Si a todo esto le sumamos el deterioro de la llamada agricultura familiar que hace diez años generaba anualmente USD 4.000 de ingreso anual y hoy es menos de 1.000, es que estamos ante un problema serio. Y si además el anterior ministro Gattini no se sabe qué hizo con USD 50 millones de su cartera que no sabemos a qué bolsa se trasladó tenemos un cuadro de incompetencia, donde se mezclan en un cóctel explosivo: pillería, deuda real, incompetencia, improductividad y desgano a buscar soluciones de fondo. Los dirigentes campesinos saben que en tiempos electorales es cuando hay que cobrarle al Estado la acumulación de sus faltas y tienen capacidad de desatar un caos por más de una semana en el microcentro asunceno. Además, se creen con derecho a no dar la lista de reales deudores porque están seguros de que más de la mitad son unos pillos que se han subido al carro de los reclamos para aprovecharse de la coyuntura. Como en las ocupaciones de tierras hay también los que viven de este negocio que el mismo Gobierno por su incompetencia ha desatado como modus operandi desde hace años.

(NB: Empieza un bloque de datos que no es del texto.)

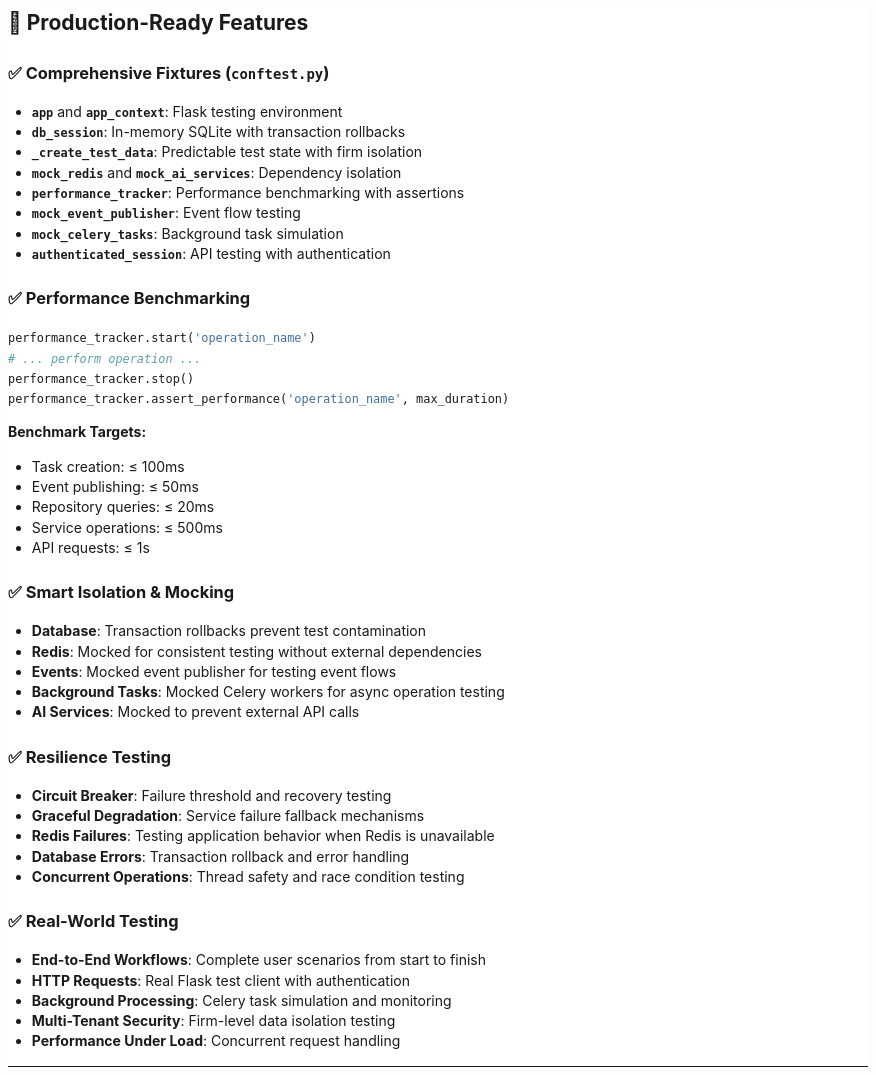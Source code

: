 
## 🔧 **Production-Ready Features**

### **✅ Comprehensive Fixtures (`conftest.py`)**
- **`app`** and **`app_context`**: Flask testing environment
- **`db_session`**: In-memory SQLite with transaction rollbacks
- **`_create_test_data`**: Predictable test state with firm isolation
- **`mock_redis`** and **`mock_ai_services`**: Dependency isolation
- **`performance_tracker`**: Performance benchmarking with assertions
- **`mock_event_publisher`**: Event flow testing
- **`mock_celery_tasks`**: Background task simulation
- **`authenticated_session`**: API testing with authentication

### **✅ Performance Benchmarking**
```python
performance_tracker.start('operation_name')
# ... perform operation ...
performance_tracker.stop()
performance_tracker.assert_performance('operation_name', max_duration)
```

**Benchmark Targets:**
- Task creation: ≤ 100ms
- Event publishing: ≤ 50ms
- Repository queries: ≤ 20ms
- Service operations: ≤ 500ms
- API requests: ≤ 1s

### **✅ Smart Isolation & Mocking**
- **Database**: Transaction rollbacks prevent test contamination
- **Redis**: Mocked for consistent testing without external dependencies
- **Events**: Mocked event publisher for testing event flows
- **Background Tasks**: Mocked Celery workers for async operation testing
- **AI Services**: Mocked to prevent external API calls

### **✅ Resilience Testing**
- **Circuit Breaker**: Failure threshold and recovery testing
- **Graceful Degradation**: Service failure fallback mechanisms
- **Redis Failures**: Testing application behavior when Redis is unavailable
- **Database Errors**: Transaction rollback and error handling
- **Concurrent Operations**: Thread safety and race condition testing

### **✅ Real-World Testing**
- **End-to-End Workflows**: Complete user scenarios from start to finish
- **HTTP Requests**: Real Flask test client with authentication
- **Background Processing**: Celery task simulation and monitoring
- **Multi-Tenant Security**: Firm-level data isolation testing
- **Performance Under Load**: Concurrent request handling

---
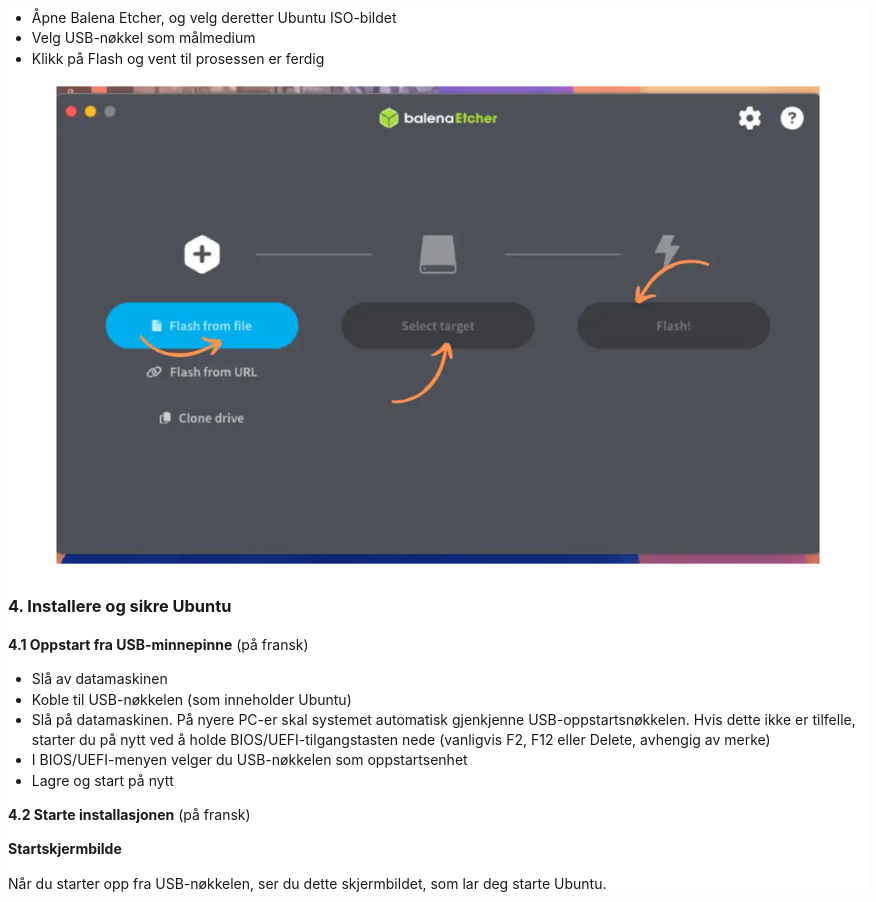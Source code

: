 
- Åpne Balena Etcher, og velg deretter Ubuntu ISO-bildet
- Velg USB-nøkkel som målmedium
- Klikk på Flash og vent til prosessen er ferdig

![Utilisation de Balena Etcher](assets/fr/05.webp)

### 4. Installere og sikre Ubuntu

**4.1 Oppstart fra USB-minnepinne** (på fransk)


- Slå av datamaskinen
- Koble til USB-nøkkelen (som inneholder Ubuntu)
- Slå på datamaskinen. På nyere PC-er skal systemet automatisk gjenkjenne USB-oppstartsnøkkelen. Hvis dette ikke er tilfelle, starter du på nytt ved å holde BIOS/UEFI-tilgangstasten nede (vanligvis F2, F12 eller Delete, avhengig av merke)
 - I BIOS/UEFI-menyen velger du USB-nøkkelen som oppstartsenhet
 - Lagre og start på nytt

**4.2 Starte installasjonen** (på fransk)

**Startskjermbilde**

Når du starter opp fra USB-nøkkelen, ser du dette skjermbildet, som lar deg starte Ubuntu.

Si tuviéramos que pedir al Estado que nos condone el pago al IPS por un seguro médico que nunca usamos, por peajes destinados al cuidado de rutas y caminos que jamás se hicieron, por nuestros impuestos que solo sirvieron para incrementar los salarios del sector público en más de 400%. Si nos devolvieran lo que pagamos... seríamos millonarios.

Este Estado nos cuesta casi USD 13.000 millones al año, pero la calidad de sus servicios es pésima y los niveles de corrupción espantosos. En todos los indicadores de calidad está en último lugar, a pesar del pago de nuestros tributos que ahora ya serán deducidos antes del fin del periodo fiscal porque no hay forma de anticipar servicios porque sencillamente no hay dinero para las cuentas ordinarias acumuladas.

El Estado nos debe condonar el pago de tantas cosas que no sirven para hacer lo que se debe porque sencillamente entre ellos no hay voluntad ni compasión hacia los mandantes.

Que le pidan la condonación por deudas reales o irreales es solo el final de una mala fábula llamada: Estado paraguayo incompetente.